Please repeat each line below exactly, with no images in the copy.

++++ Provided information

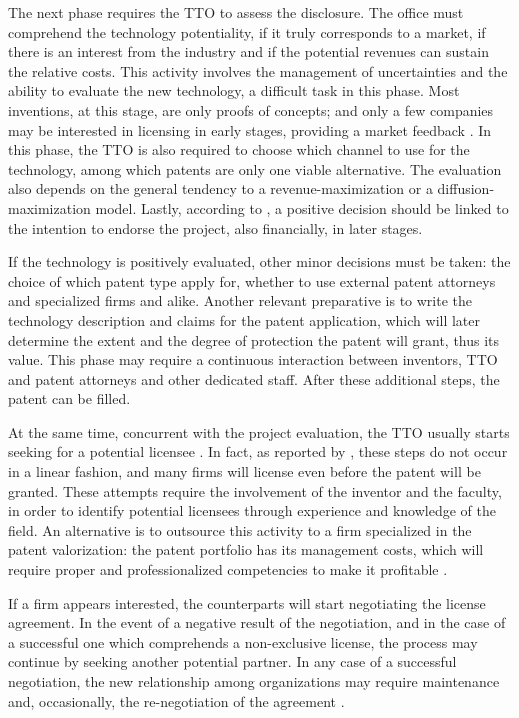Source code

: The next phase requires the TTO to assess the disclosure. The office must comprehend the technology potentiality, if it truly corresponds to a market, if there is an interest from the industry and if the potential revenues can sustain the relative costs. This activity involves the management of uncertainties and the ability to evaluate the new technology, a difficult task in this phase. Most inventions, at this stage, are only proofs of concepts; and only a few companies may be interested in licensing in early stages, providing a market feedback \citep{Jensen2003}. In this phase, the TTO is also required to choose which channel to use for the technology, among which patents are only one viable alternative. The evaluation also depends on the general tendency to a revenue-maximization or a diffusion-maximization model. Lastly, according to \citet{McAdam2005}, a positive decision should be linked to the intention to endorse the project, also financially, in later stages.

If the technology is positively evaluated, other minor decisions must be taken: the choice of which patent type apply for, whether to use external patent attorneys and specialized firms and alike. Another relevant preparative is to write the technology description and claims for the patent application, which will later determine the extent and the degree of protection the patent will grant, thus its value. This phase may require a continuous interaction between inventors, TTO and patent attorneys and other dedicated staff. After these additional steps, the patent can be filled.

At the same time, concurrent with the project evaluation, the TTO usually starts seeking for a potential licensee \citep{Markman2005}. In fact, as reported by \citet{Siegel2003a}, these steps do not occur in a linear fashion, and many firms will license even before the patent will be granted. These attempts require the involvement of the inventor and the faculty, in order to identify potential licensees through experience and knowledge of the field. An alternative is to outsource this activity to a firm specialized in the patent valorization: the patent portfolio has its management costs, which will require proper and professionalized competencies to make it profitable \citep{Balderi2010}. 

If a firm appears interested, the counterparts will start negotiating the license agreement. In the event of a negative result of the negotiation, and in the case of a successful one which comprehends a non-exclusive license, the process may continue by seeking another potential partner. In any case of a successful negotiation, the new relationship among organizations may require maintenance and, occasionally, the re-negotiation of the agreement \citep{Siegel2003a}.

++++++++

## Your response:
Source code

: The next phase requires the TTO to assess the disclosure. The office must comprehend the technology potentiality, if it truly corresponds to a market, if there is an interest from the industry and if the potential revenues can sustain the relative costs. This activity involves the management of uncertainties and the ability to evaluate the new technology, a difficult task in this phase. Most inventions, at this stage, are only proofs of concepts; and only a few companies may be interested in licensing in early stages, providing a market feedback \citep{Jensen2003}. In this phase, the TTO is also required to choose which channel to use for the technology, among which patents are only one viable alternative. The evaluation also depends on the general tendency to a revenue-maximization or a diffusion-maximization model. Lastly, according to \citet{McAdam2005}, a positive decision should be linked to the intention to endorse the project, also financially, in later stages.

If the technology is positively evaluated, other minor decisions must be taken: the choice of which patent type apply for, whether to use external patent attorneys and specialized firms and alike. Another relevant preparative is to write the technology description and claims for the patent application, which will later determine the extent and the degree of protection the patent will grant, thus its value. This phase may require a continuous interaction between inventors, TTO and patent attorneys and other dedicated staff. After these additional steps, the patent can be filled.

At the same time, concurrent with the project evaluation, the TTO usually starts seeking for a potential licensee \citep{Markman2005}. In fact, as reported by \citet{Siegel2003a}, these steps do not occur in a linear fashion, and many firms will license even before the patent will be granted. These attempts require the involvement of the inventor and the faculty, in order to identify potential licensees through experience and knowledge of the field. An alternative is to outsource this activity to a firm specialized in the patent valorization: the patent portfolio has its management costs, which will require proper and professionalized competencies to make it profitable \citep{Balderi2010}. 

If a firm appears interested, the counterparts will start negotiating the license agreement. In the event of a negative result of the negotiation, and in the case of a successful one which comprehends a non-exclusive license, the process may continue by seeking another potential partner. In any case of a successful negotiation, the new relationship among organizations may require maintenance and, occasionally, the re-negotiation of the agreement \citep{Siegel2003a}.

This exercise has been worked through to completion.